### TASK GOAL:
Wherever a line of the records contains "qpic", copy that line.

### INPUT DATA:
※ ※ ※
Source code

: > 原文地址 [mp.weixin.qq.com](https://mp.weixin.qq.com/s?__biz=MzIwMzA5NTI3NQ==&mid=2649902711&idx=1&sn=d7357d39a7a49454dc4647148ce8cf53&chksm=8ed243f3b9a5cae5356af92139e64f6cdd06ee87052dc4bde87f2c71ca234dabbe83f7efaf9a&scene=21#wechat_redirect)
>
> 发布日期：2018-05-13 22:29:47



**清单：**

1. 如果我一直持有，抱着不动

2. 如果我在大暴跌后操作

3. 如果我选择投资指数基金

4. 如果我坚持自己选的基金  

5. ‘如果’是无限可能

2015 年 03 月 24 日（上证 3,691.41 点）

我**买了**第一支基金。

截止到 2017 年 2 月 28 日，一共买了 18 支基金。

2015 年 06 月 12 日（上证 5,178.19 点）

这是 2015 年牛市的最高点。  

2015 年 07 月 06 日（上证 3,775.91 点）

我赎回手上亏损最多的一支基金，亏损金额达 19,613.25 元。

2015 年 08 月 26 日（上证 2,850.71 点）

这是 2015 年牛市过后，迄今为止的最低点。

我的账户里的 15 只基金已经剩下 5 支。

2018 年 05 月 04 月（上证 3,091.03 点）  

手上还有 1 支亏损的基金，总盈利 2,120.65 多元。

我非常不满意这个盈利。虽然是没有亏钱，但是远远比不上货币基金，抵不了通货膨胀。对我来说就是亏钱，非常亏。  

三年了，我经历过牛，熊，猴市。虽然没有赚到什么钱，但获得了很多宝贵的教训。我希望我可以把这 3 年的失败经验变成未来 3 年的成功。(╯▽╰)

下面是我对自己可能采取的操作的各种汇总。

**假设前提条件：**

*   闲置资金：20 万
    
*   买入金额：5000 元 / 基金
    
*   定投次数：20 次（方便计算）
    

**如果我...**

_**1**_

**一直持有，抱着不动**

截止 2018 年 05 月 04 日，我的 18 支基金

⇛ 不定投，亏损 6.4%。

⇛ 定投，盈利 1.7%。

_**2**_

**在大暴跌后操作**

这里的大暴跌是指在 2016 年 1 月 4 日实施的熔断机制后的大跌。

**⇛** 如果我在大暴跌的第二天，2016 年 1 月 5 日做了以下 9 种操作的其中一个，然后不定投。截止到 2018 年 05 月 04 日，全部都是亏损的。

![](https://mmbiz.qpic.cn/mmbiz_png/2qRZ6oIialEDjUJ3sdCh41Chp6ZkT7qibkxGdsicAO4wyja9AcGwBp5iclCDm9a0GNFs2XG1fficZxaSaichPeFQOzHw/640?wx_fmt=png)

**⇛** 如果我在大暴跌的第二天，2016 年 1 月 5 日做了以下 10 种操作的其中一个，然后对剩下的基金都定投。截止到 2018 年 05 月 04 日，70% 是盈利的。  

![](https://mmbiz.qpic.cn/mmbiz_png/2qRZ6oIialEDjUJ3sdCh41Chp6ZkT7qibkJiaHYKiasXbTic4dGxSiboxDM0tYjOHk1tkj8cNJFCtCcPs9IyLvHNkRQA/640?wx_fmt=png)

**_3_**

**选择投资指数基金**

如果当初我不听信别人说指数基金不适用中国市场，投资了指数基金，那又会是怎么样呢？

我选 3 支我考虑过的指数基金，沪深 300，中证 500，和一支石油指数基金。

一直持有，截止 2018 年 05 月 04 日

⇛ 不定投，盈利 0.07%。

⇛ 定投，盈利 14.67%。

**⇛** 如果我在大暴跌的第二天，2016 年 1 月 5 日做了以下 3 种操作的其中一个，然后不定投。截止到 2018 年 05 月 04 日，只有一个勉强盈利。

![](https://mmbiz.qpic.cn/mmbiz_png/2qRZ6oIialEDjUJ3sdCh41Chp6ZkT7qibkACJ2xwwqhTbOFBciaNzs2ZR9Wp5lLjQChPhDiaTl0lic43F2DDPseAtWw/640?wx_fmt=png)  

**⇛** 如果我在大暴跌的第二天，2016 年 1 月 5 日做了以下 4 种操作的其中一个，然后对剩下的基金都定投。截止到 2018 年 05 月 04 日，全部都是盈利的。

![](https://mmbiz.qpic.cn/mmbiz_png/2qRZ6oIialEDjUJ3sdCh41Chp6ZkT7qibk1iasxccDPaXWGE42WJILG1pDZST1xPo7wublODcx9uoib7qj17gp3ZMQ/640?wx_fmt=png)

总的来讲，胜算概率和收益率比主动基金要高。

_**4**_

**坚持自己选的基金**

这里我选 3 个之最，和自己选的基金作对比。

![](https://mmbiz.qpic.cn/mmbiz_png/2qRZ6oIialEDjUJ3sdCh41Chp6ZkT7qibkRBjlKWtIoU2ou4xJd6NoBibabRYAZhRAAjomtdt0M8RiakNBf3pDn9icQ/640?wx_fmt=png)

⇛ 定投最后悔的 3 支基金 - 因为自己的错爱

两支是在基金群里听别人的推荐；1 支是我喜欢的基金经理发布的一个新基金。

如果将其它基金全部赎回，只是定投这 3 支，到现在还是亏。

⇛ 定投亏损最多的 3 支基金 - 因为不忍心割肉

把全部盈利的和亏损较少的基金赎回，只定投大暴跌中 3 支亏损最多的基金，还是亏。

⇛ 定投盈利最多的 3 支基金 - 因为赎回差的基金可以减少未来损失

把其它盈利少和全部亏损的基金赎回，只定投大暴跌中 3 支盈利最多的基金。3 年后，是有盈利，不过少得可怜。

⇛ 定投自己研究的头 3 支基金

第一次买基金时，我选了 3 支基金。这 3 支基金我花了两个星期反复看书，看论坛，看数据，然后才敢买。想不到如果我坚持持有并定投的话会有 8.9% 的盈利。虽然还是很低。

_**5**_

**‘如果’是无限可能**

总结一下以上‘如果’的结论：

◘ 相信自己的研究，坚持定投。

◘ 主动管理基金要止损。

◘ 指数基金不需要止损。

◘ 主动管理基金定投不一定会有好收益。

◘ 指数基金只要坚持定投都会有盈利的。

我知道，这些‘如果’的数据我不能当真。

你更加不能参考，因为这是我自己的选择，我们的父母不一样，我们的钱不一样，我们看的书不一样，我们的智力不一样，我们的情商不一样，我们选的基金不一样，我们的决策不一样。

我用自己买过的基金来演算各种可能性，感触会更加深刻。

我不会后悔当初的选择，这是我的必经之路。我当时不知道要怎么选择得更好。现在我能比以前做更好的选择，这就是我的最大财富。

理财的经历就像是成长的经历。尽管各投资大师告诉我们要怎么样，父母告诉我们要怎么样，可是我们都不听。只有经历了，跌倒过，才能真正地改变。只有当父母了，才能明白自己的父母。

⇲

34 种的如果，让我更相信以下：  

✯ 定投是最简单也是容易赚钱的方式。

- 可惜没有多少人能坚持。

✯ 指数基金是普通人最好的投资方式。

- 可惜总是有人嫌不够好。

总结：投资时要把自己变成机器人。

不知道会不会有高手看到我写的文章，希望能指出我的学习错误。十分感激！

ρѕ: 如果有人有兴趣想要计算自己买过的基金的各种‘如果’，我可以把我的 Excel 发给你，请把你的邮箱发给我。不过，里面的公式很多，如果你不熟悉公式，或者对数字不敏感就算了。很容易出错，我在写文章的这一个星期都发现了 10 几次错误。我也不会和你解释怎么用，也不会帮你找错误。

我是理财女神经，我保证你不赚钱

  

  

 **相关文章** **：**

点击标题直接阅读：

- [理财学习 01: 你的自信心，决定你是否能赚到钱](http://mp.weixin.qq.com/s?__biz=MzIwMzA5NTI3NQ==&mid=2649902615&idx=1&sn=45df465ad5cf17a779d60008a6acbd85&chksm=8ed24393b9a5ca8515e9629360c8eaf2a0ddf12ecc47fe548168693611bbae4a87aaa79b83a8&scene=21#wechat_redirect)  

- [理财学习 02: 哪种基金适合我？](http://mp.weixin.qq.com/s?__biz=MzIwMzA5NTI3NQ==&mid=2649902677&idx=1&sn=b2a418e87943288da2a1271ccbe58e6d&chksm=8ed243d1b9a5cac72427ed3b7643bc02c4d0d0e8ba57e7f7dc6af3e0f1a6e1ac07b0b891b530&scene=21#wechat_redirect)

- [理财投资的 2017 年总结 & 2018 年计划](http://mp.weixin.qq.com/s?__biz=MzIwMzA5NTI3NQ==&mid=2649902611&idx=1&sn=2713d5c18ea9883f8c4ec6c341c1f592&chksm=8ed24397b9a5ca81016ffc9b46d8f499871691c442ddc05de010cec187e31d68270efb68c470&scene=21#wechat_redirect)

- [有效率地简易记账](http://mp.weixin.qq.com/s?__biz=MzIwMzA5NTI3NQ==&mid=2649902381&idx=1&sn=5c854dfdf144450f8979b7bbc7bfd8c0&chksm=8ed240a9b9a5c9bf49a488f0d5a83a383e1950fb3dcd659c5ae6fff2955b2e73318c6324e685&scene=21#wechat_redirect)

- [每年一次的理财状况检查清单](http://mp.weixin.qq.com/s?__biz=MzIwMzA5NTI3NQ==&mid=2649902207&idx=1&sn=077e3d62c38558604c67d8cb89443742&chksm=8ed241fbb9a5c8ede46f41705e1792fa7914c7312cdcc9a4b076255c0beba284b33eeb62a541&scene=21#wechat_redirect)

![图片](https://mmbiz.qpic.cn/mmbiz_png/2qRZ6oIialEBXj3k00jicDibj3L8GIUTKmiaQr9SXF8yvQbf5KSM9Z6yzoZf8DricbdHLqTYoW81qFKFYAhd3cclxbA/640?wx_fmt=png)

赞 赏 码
※ ※ ※
### RESPONSE AREA:
![](https://mmbiz.qpic.cn/mmbiz_png/2qRZ6oIialEDjUJ3sdCh41Chp6ZkT7qibkxGdsicAO4wyja9AcGwBp5iclCDm9a0GNFs2XG1fficZxaSaichPeFQOzHw/640?wx_fmt=png)
![](https://mmbiz.qpic.cn/mmbiz_png/2qRZ6oIialEDjUJ3sdCh41Chp6ZkT7qibkJiaHYKiasXbTic4dGxSiboxDM0tYjOHk1tkj8cNJFCtCcPs9IyLvHNkRQA/640?wx_fmt=png)
![](https://mmbiz.qpic.cn/mmbiz_png/2qRZ6oIialEDjUJ3sdCh41Chp6ZkT7qibkACJ2xwwqhTbOFBciaNzs2ZR9Wp5lLjQChPhDiaTl0lic43F2DDPseAtWw/640?wx_fmt=png)  
![](https://mmbiz.qpic.cn/mmbiz_png/2qRZ6oIialEDjUJ3sdCh41Chp6ZkT7qibk1iasxccDPaXWGE42WJILG1pDZST1xPo7wublODcx9uoib7qj17gp3ZMQ/640?wx_fmt=png)
![](https://mmbiz.qpic.cn/mmbiz_png/2qRZ6oIialEDjUJ3sdCh41Chp6ZkT7qibkRBjlKWtIoU2ou4xJd6NoBibabRYAZhRAAjomtdt0M8RiakNBf3pDn9icQ/640?wx_fmt=png)
![图片](https://mmbiz.qpic.cn/mmbiz_png/2qRZ6oIialEBXj3k00jicDibj3L8GIUTKmiaQr9SXF8yvQbf5KSM9Z6yzoZf8DricbdHLqTYoW81qFKFYAhd3cclxbA/640?wx_fmt=png)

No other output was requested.